■ Work task ■
Copy the lines below exactly, starting at the one with "无法生成二维码 | ✅ 可以生成（模拟） |" and ending at the one with "You now have", and leave out any picture.

(Dataset entries)
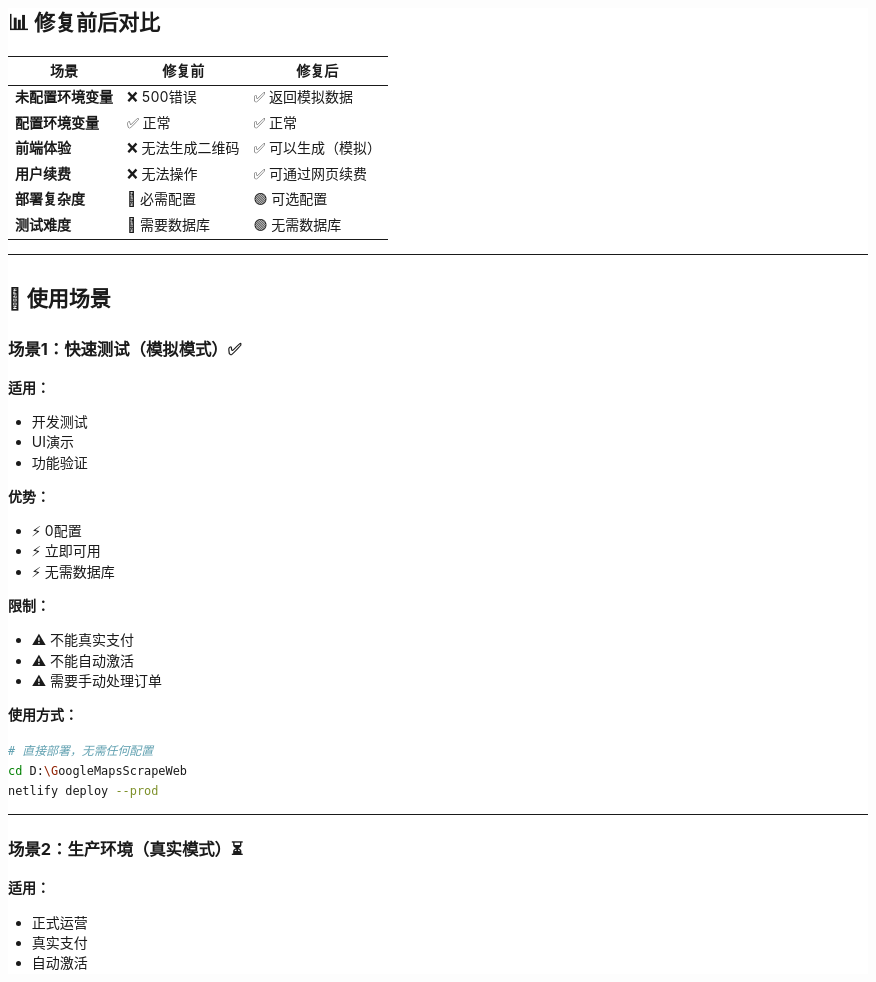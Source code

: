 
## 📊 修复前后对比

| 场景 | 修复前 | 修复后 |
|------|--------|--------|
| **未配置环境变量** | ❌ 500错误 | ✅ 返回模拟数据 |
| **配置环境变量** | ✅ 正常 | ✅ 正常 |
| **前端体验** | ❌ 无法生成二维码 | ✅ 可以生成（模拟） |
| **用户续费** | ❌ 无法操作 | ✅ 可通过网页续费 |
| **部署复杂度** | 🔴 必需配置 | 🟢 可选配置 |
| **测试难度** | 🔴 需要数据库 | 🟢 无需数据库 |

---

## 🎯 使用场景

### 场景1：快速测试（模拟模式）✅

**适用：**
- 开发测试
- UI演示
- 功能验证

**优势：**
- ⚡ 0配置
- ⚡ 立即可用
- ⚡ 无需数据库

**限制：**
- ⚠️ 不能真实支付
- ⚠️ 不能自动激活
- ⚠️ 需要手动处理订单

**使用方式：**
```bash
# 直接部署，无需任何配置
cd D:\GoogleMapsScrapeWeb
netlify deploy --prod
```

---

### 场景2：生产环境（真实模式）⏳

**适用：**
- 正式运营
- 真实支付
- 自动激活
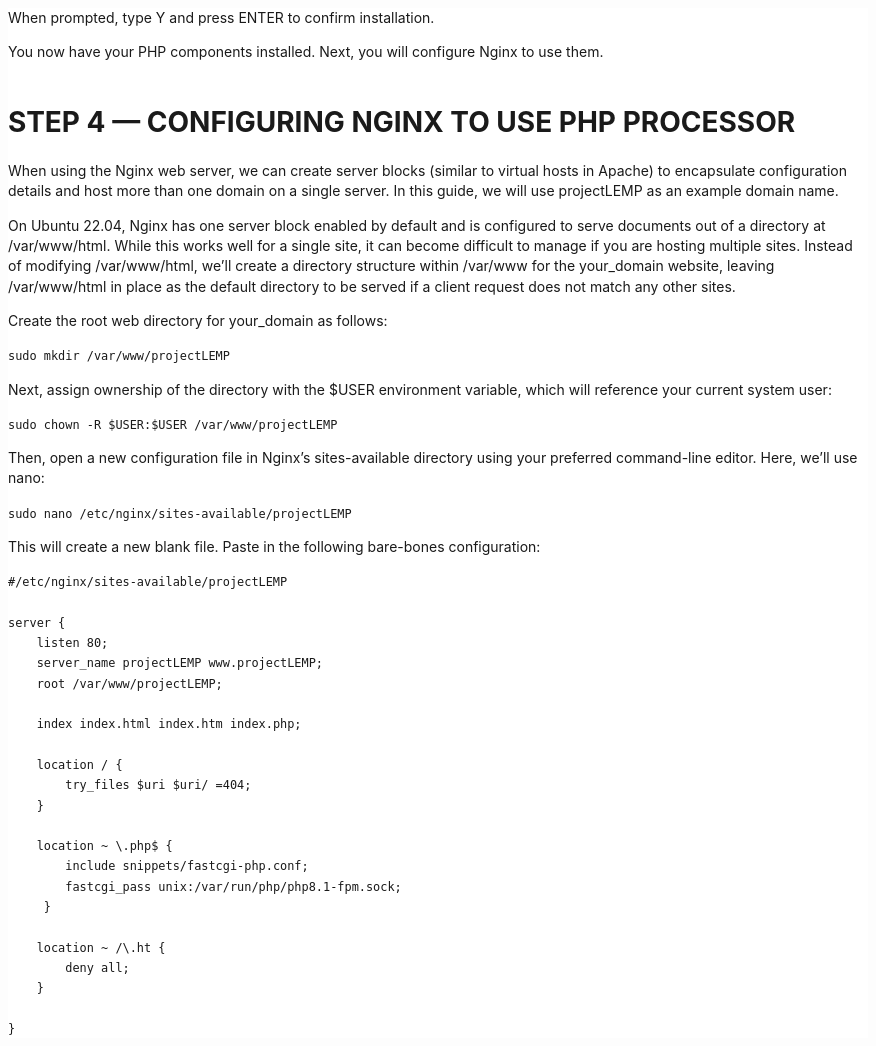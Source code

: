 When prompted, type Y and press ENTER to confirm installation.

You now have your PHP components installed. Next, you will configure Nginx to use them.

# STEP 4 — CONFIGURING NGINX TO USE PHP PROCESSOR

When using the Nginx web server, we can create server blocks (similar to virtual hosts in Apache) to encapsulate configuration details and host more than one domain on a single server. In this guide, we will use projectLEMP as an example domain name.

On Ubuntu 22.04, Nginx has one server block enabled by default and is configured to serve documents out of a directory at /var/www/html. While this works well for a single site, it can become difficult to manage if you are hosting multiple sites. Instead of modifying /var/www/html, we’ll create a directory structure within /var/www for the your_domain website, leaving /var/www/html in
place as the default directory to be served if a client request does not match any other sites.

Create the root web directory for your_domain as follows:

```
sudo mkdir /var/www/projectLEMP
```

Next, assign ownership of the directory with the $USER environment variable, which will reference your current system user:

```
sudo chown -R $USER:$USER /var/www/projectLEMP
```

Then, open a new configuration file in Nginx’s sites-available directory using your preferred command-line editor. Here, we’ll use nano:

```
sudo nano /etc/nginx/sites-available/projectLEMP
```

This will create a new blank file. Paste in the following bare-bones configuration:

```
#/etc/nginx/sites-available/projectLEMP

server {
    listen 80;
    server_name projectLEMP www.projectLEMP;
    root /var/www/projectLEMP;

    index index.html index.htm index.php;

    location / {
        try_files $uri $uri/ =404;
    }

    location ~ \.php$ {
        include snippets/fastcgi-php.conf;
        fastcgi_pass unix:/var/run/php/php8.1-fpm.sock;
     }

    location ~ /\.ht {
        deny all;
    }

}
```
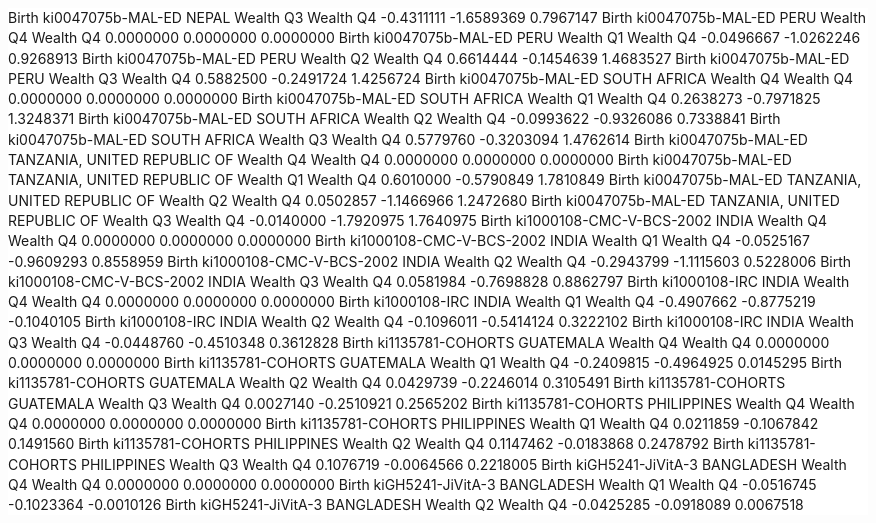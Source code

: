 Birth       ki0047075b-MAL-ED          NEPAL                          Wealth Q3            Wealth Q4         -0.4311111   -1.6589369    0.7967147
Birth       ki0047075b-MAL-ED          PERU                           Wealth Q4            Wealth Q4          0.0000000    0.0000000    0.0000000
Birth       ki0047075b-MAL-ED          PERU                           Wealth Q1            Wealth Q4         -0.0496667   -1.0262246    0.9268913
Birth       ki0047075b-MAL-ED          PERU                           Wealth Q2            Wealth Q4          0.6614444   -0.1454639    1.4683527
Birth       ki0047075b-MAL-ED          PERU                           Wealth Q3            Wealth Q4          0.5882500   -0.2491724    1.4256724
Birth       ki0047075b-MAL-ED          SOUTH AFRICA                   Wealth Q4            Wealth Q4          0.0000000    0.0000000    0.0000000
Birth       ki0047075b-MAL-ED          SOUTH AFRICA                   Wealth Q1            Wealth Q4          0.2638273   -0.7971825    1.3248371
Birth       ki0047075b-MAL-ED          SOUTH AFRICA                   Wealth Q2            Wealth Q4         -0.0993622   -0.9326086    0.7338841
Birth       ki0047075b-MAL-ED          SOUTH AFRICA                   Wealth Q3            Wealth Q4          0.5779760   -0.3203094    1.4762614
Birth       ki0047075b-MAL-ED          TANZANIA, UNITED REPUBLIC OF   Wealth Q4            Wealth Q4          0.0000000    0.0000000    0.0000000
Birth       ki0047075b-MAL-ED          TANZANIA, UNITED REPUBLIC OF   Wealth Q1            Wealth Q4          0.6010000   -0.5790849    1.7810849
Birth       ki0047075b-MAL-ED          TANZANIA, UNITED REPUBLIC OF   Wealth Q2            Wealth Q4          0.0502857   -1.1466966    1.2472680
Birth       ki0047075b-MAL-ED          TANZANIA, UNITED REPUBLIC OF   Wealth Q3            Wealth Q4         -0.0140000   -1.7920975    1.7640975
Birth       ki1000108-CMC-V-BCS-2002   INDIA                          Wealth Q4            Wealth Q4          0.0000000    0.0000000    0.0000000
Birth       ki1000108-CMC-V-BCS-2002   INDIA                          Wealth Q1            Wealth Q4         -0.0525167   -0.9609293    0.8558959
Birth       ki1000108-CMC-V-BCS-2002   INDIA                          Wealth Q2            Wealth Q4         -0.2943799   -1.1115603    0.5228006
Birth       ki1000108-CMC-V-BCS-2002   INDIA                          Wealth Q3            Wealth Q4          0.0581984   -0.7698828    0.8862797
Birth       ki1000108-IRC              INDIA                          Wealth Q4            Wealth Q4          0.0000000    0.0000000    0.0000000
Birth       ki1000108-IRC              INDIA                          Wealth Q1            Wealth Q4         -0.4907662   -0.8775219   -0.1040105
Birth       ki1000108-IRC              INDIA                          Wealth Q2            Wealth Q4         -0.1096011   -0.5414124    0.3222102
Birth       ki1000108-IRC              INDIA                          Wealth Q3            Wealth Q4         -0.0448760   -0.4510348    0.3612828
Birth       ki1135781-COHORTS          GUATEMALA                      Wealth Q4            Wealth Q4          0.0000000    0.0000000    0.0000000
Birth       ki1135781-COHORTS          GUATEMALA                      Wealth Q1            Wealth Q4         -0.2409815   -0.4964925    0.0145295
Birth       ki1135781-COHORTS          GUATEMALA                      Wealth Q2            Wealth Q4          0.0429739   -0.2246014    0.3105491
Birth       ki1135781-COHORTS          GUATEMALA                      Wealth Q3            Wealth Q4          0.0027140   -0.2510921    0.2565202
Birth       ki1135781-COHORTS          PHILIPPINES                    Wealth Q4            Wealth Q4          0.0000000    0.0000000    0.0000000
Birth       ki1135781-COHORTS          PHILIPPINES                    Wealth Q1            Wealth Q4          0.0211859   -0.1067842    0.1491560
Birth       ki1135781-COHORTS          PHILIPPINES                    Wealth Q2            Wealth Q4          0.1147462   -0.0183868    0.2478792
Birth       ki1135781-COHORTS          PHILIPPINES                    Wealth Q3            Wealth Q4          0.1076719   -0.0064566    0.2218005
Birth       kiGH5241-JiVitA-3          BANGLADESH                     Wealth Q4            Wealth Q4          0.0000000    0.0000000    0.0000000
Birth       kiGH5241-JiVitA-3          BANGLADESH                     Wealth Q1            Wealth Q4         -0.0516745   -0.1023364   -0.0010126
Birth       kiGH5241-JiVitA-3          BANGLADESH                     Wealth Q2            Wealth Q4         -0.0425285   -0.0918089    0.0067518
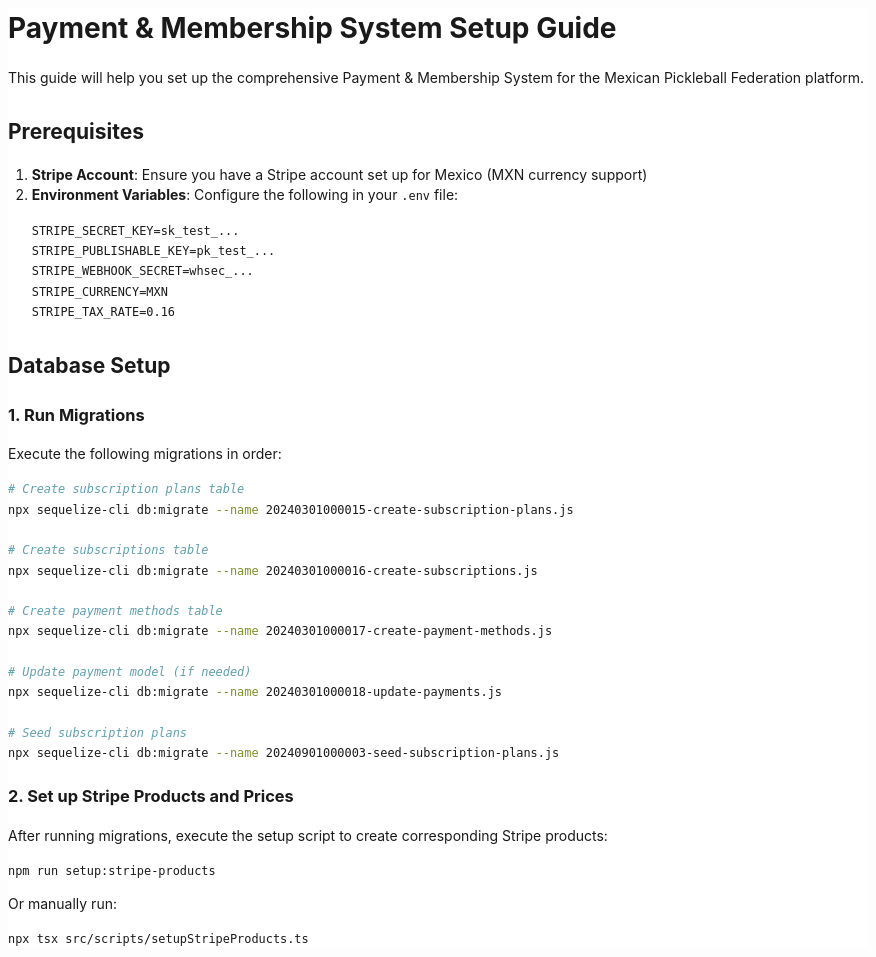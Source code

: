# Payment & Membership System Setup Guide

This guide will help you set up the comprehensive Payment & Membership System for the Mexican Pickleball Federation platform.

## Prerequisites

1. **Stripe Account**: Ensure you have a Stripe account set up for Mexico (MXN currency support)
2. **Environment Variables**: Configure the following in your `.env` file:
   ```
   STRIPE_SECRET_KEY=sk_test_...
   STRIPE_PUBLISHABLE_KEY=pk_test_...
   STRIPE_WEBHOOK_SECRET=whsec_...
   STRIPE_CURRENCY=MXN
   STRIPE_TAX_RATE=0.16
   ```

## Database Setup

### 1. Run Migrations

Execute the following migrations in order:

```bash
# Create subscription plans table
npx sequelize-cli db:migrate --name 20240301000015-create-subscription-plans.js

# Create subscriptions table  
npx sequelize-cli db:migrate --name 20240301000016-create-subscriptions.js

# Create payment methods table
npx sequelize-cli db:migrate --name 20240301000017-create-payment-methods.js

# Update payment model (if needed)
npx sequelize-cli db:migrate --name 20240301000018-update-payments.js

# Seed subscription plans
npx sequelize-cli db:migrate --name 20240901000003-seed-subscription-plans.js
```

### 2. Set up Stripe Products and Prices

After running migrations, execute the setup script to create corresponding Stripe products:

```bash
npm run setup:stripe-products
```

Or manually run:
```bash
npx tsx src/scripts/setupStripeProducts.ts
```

■ Reply to the exercise ■
| **前端体验** | ❌ 无法生成二维码 | ✅ 可以生成（模拟） |
| **用户续费** | ❌ 无法操作 | ✅ 可通过网页续费 |
| **部署复杂度** | 🔴 必需配置 | 🟢 可选配置 |
| **测试难度** | 🔴 需要数据库 | 🟢 无需数据库 |

---

## 🎯 使用场景

### 场景1：快速测试（模拟模式）✅

**适用：**
- 开发测试
- UI演示
- 功能验证

**优势：**
- ⚡ 0配置
- ⚡ 立即可用
- ⚡ 无需数据库

**限制：**
- ⚠️ 不能真实支付
- ⚠️ 不能自动激活
- ⚠️ 需要手动处理订单

**使用方式：**
```bash
# 直接部署，无需任何配置
cd D:\GoogleMapsScrapeWeb
netlify deploy --prod
```

---

### 场景2：生产环境（真实模式）⏳

**适用：**
- 正式运营
- 真实支付
- 自动激活
Source code

: When prompted, type Y and press ENTER to confirm installation.

You now have your PHP components installed. Next, you will configure Nginx to use them.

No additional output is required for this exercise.